Task prompt. Using the records below, transcribe word for word the stretch from the line that contains "for each transaction." through the line that contains "- We perform", both end lines included, and nothing else.

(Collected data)
------------------------------------------------------------------------

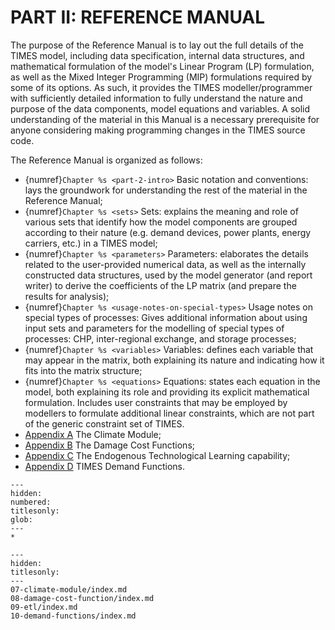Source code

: # PART II: REFERENCE MANUAL

The purpose of the Reference Manual is to lay out the full details of the TIMES model, including data specification, internal data structures, and mathematical formulation of the model's Linear Program (LP) formulation, as well as the Mixed Integer Programming (MIP) formulations required by some of its options. As such, it provides the TIMES modeller/programmer with sufficiently detailed information to fully understand the nature and purpose of the data components, model equations and variables. A solid understanding of the material in this Manual is a necessary prerequisite for anyone considering making programming changes in the TIMES source code.

The Reference Manual is organized as follows:

- {numref}`Chapter %s <part-2-intro>` Basic notation and conventions: lays the groundwork for understanding the rest of the material in the Reference Manual;
- {numref}`Chapter %s <sets>` Sets: explains the meaning and role of various sets that identify how the model components are grouped according to their nature (e.g. demand devices, power plants, energy carriers, etc.) in a TIMES model;
- {numref}`Chapter %s <parameters>` Parameters: elaborates the details related to the user-provided numerical data, as well as the internally constructed data structures, used by the model generator (and report writer) to derive the coefficients of the LP matrix (and prepare the results for analysis);
- {numref}`Chapter %s <usage-notes-on-special-types>` Usage notes on special types of processes: Gives additional information about using input sets and parameters for the modelling of special types of processes: CHP, inter-regional exchange, and storage processes;
- {numref}`Chapter %s <variables>` Variables: defines each variable that may appear in the matrix, both explaining its nature and indicating how it fits into the matrix structure;
- {numref}`Chapter %s <equations>` Equations: states each equation in the model, both explaining its role and providing its explicit mathematical formulation. Includes user constraints that may be employed by modellers to formulate additional linear constraints, which are not part of the generic constraint set of TIMES.
- [Appendix A](part2-climate-module) The Climate Module;
- [Appendix B](damage-cost-functions) The Damage Cost Functions;
- [Appendix C](endogenous-technological-learning) The Endogenous Technological Learning capability;
- [Appendix D](times-demand-functions) TIMES Demand Functions.

```{toctree}
---
hidden:
numbered:
titlesonly:
glob:
---
*
```

```{toctree}
---
hidden:
titlesonly:
---
07-climate-module/index.md
08-damage-cost-function/index.md
09-etl/index.md
10-demand-functions/index.md
```
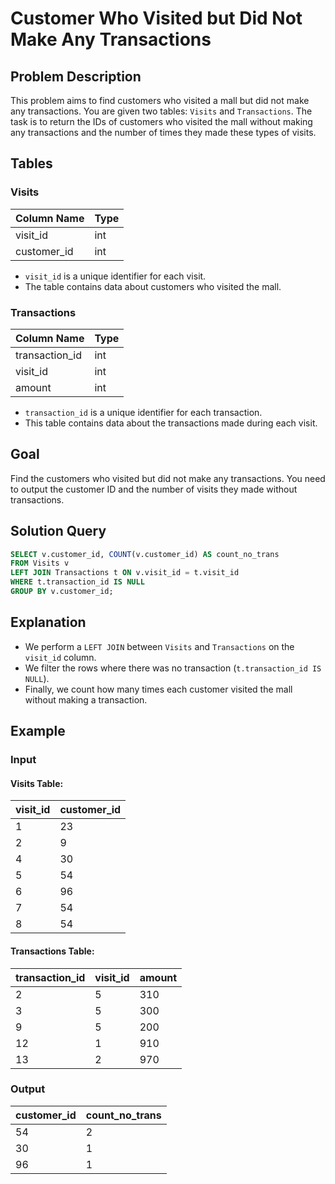 
# Customer Who Visited but Did Not Make Any Transactions

## Problem Description
This problem aims to find customers who visited a mall but did not make any transactions. You are given two tables: `Visits` and `Transactions`. The task is to return the IDs of customers who visited the mall without making any transactions and the number of times they made these types of visits.

## Tables

### Visits
| Column Name   | Type  |
|---------------|-------|
| visit_id      | int   |
| customer_id   | int   |

- `visit_id` is a unique identifier for each visit.
- The table contains data about customers who visited the mall.

### Transactions
| Column Name     | Type  |
|-----------------|-------|
| transaction_id  | int   |
| visit_id        | int   |
| amount          | int   |

- `transaction_id` is a unique identifier for each transaction.
- This table contains data about the transactions made during each visit.

## Goal
Find the customers who visited but did not make any transactions. You need to output the customer ID and the number of visits they made without transactions.

## Solution Query
```sql
SELECT v.customer_id, COUNT(v.customer_id) AS count_no_trans
FROM Visits v
LEFT JOIN Transactions t ON v.visit_id = t.visit_id
WHERE t.transaction_id IS NULL
GROUP BY v.customer_id;
```

## Explanation
- We perform a `LEFT JOIN` between `Visits` and `Transactions` on the `visit_id` column.
- We filter the rows where there was no transaction (`t.transaction_id IS NULL`).
- Finally, we count how many times each customer visited the mall without making a transaction.

## Example

### Input
#### Visits Table:
| visit_id | customer_id |
|----------|-------------|
| 1        | 23          |
| 2        | 9           |
| 4        | 30          |
| 5        | 54          |
| 6        | 96          |
| 7        | 54          |
| 8        | 54          |

#### Transactions Table:
| transaction_id | visit_id | amount |
|----------------|----------|--------|
| 2              | 5        | 310    |
| 3              | 5        | 300    |
| 9              | 5        | 200    |
| 12             | 1        | 910    |
| 13             | 2        | 970    |

### Output
| customer_id | count_no_trans |
|-------------|----------------|
| 54          | 2              |
| 30          | 1              |
| 96          | 1              |

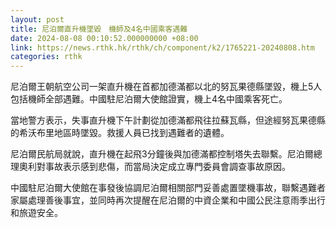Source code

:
 ```yaml
---
layout: post
title: 尼泊爾直升機墜毀　機師及4名中國乘客遇難
date: 2024-08-08 00:10:52.000000000 +08:00
link: https://news.rthk.hk/rthk/ch/component/k2/1765221-20240808.htm
categories: rthk
---
```


尼泊爾王朝航空公司一架直升機在首都加德滿都以北的努瓦果德縣墜毀，機上5人包括機師全部遇難。中國駐尼泊爾大使館證實，機上4名中國乘客死亡。

當地警方表示，失事直升機下午計劃從加德滿都飛往拉蘇瓦縣，但途經努瓦果德縣的希沃布里地區時墜毀。救援人員已找到遇難者的遺體。

尼泊爾民航局就說，直升機在起飛3分鐘後與加德滿都控制塔失去聯繫。尼泊爾總理奧利對事故表示感到悲傷，而當局決定成立專門委員會調查事故原因。

中國駐尼泊爾大使館在事發後協調尼泊爾相關部門妥善處置墜機事故，聯繫遇難者家屬處理善後事宜，並同時再次提醒在尼泊爾的中資企業和中國公民注意雨季出行和旅遊安全。

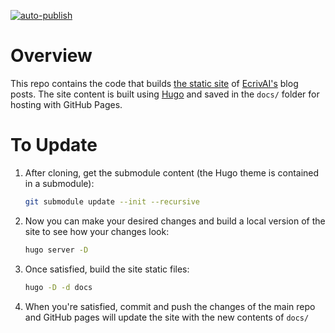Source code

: [![auto-publish](https://github.com/ruankie/ecrivai-blog-hugo/actions/workflows/sheduled-publish.yml/badge.svg)](https://github.com/ruankie/ecrivai-blog-hugo/actions/workflows/sheduled-publish.yml)

# Overview
This repo contains the code that builds [the static site](https://ruankie.github.io/ecrivai-blog-hugo/) of [EcrivAI's](https://github.com/ruankie/ecrivai) blog posts. The site content is built using [Hugo](https://gohugo.io/) and saved in the `docs/` folder for hosting with GitHub Pages.

# To Update
1. After cloning, get the submodule content (the Hugo theme is contained in a submodule):
    ```bash
    git submodule update --init --recursive
    ```
2. Now you can make your desired changes and build a local version of the site to see how your changes look:
    ```bash
    hugo server -D
    ```
3. Once satisfied, build the site static files:
    ```bash
    hugo -D -d docs
    ```
4. When you're satisfied, commit and push the changes of the main repo and GitHub pages will update the site with the new contents of `docs/`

------------------------------------------------------------------------

Reply to the task.
- `transaction_id` is a unique identifier for each transaction.
- This table contains data about the transactions made during each visit.

## Goal
Find the customers who visited but did not make any transactions. You need to output the customer ID and the number of visits they made without transactions.

## Solution Query
```sql
SELECT v.customer_id, COUNT(v.customer_id) AS count_no_trans
FROM Visits v
LEFT JOIN Transactions t ON v.visit_id = t.visit_id
WHERE t.transaction_id IS NULL
GROUP BY v.customer_id;
```

## Explanation
- We perform a `LEFT JOIN` between `Visits` and `Transactions` on the `visit_id` column.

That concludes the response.